/---
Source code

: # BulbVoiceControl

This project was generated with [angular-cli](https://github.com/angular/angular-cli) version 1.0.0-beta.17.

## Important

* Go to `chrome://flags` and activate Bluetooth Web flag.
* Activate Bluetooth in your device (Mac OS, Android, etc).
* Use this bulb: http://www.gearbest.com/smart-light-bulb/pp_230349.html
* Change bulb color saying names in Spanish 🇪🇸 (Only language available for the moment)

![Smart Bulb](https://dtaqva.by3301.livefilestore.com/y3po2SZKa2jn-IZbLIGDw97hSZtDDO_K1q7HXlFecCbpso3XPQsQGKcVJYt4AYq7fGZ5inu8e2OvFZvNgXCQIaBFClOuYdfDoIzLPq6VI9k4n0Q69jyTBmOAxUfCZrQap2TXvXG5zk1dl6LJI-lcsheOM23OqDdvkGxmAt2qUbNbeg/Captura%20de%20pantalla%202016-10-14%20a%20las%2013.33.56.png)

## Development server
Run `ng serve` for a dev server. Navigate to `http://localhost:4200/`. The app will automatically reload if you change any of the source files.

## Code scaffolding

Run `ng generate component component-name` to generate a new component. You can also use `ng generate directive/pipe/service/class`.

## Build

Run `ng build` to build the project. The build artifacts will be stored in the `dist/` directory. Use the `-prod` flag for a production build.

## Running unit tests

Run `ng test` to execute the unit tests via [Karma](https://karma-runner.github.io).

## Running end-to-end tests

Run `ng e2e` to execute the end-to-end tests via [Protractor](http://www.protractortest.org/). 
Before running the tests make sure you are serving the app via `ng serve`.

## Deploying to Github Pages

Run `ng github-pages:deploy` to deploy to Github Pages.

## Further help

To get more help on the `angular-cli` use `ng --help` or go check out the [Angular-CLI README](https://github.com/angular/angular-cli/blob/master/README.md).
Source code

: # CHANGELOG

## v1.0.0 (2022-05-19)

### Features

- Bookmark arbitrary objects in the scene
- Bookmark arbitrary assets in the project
\---
◆ **Task to complete**
Please repeat the material exactly as it appears above.

◆ **Expected answer**
Source code

: # BulbVoiceControl

This project was generated with [angular-cli](https://github.com/angular/angular-cli) version 1.0.0-beta.17.

## Important

* Go to `chrome://flags` and activate Bluetooth Web flag.
* Activate Bluetooth in your device (Mac OS, Android, etc).
* Use this bulb: http://www.gearbest.com/smart-light-bulb/pp_230349.html
* Change bulb color saying names in Spanish 🇪🇸 (Only language available for the moment)

![Smart Bulb](https://dtaqva.by3301.livefilestore.com/y3po2SZKa2jn-IZbLIGDw97hSZtDDO_K1q7HXlFecCbpso3XPQsQGKcVJYt4AYq7fGZ5inu8e2OvFZvNgXCQIaBFClOuYdfDoIzLPq6VI9k4n0Q69jyTBmOAxUfCZrQap2TXvXG5zk1dl6LJI-lcsheOM23OqDdvkGxmAt2qUbNbeg/Captura%20de%20pantalla%202016-10-14%20a%20las%2013.33.56.png)

## Development server
Run `ng serve` for a dev server. Navigate to `http://localhost:4200/`. The app will automatically reload if you change any of the source files.

## Code scaffolding

Run `ng generate component component-name` to generate a new component. You can also use `ng generate directive/pipe/service/class`.

## Build

Run `ng build` to build the project. The build artifacts will be stored in the `dist/` directory. Use the `-prod` flag for a production build.

## Running unit tests

Run `ng test` to execute the unit tests via [Karma](https://karma-runner.github.io).

## Running end-to-end tests

Run `ng e2e` to execute the end-to-end tests via [Protractor](http://www.protractortest.org/). 
Before running the tests make sure you are serving the app via `ng serve`.

## Deploying to Github Pages

Run `ng github-pages:deploy` to deploy to Github Pages.

## Further help

To get more help on the `angular-cli` use `ng --help` or go check out the [Angular-CLI README](https://github.com/angular/angular-cli/blob/master/README.md).
Source code

: # CHANGELOG

## v1.0.0 (2022-05-19)

### Features

- Bookmark arbitrary objects in the scene
- Bookmark arbitrary assets in the project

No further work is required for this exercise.